→ DATASET ENTRIES
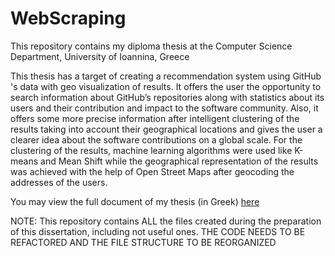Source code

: # WebScraping

This repository contains my diploma thesis at the Computer Science Department, University of Ioannina, Greece

This thesis has a target of creating a recommendation system using GitHub 's data with geo visualization of results. It offers the user the opportunity to search information 
about GitHub’s repositories along with statistics about its users and their contribution and impact to the software community. Also, it offers some more precise information 
after intelligent clustering of the results taking into account their geographical locations and gives the user a clearer idea about the software contributions on a global scale.
For the clustering of the results, machine learning algorithms were used like K-means and Mean Shift while the geographical representation of the results was achieved with the
help of Open Street Maps after geocoding the addresses of the users.

You may view the full document of my thesis (in Greek) [here](https://drive.google.com/file/d/1HZnW2rTP9lbYXe9C2mLk34QWnvRtStD4/view?usp=sharing)

NOTE: This repository contains ALL the files created during the preparation of this dissertation, including not useful ones. 
THE CODE NEEDS TO BE REFACTORED AND THE FILE STRUCTURE TO BE REORGANIZED


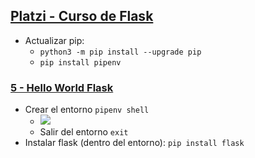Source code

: ## [Platzi - Curso de Flask ](https://platzi.com/clases/flask/)

- Actualizar pip:
  - `python3 -m pip install --upgrade pip` 
  - `pip install pipenv`

### [5 - Hello World Flask](https://platzi.com/clases/1540-flask/18443-hello-world-flask/)
- Crear el entorno `pipenv shell`
  - ![](https://trello-attachments.s3.amazonaws.com/5e47170d1f80943559dbb587/739x216/24bdf118ecfccddb4a5e75764ea3a69f/image.png)
  - Salir del entorno `exit`
- Instalar flask (dentro del entorno): `pip install flask`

→ WHAT IS EXPECTED
In the copy, every entry must appear exactly as written, and no picture may appear.

→ WRITTEN SOLUTION
Source code

: # WebScraping

This repository contains my diploma thesis at the Computer Science Department, University of Ioannina, Greece

This thesis has a target of creating a recommendation system using GitHub 's data with geo visualization of results. It offers the user the opportunity to search information 
about GitHub’s repositories along with statistics about its users and their contribution and impact to the software community. Also, it offers some more precise information 
after intelligent clustering of the results taking into account their geographical locations and gives the user a clearer idea about the software contributions on a global scale.
For the clustering of the results, machine learning algorithms were used like K-means and Mean Shift while the geographical representation of the results was achieved with the
help of Open Street Maps after geocoding the addresses of the users.

You may view the full document of my thesis (in Greek) [here](https://drive.google.com/file/d/1HZnW2rTP9lbYXe9C2mLk34QWnvRtStD4/view?usp=sharing)

NOTE: This repository contains ALL the files created during the preparation of this dissertation, including not useful ones. 
THE CODE NEEDS TO BE REFACTORED AND THE FILE STRUCTURE TO BE REORGANIZED


Source code

: ## [Platzi - Curso de Flask ](https://platzi.com/clases/flask/)

- Actualizar pip:
  - `python3 -m pip install --upgrade pip` 
  - `pip install pipenv`

### [5 - Hello World Flask](https://platzi.com/clases/1540-flask/18443-hello-world-flask/)
- Crear el entorno `pipenv shell`
  - ![](https://trello-attachments.s3.amazonaws.com/5e47170d1f80943559dbb587/739x216/24bdf118ecfccddb4a5e75764ea3a69f/image.png)
  - Salir del entorno `exit`
- Instalar flask (dentro del entorno): `pip install flask`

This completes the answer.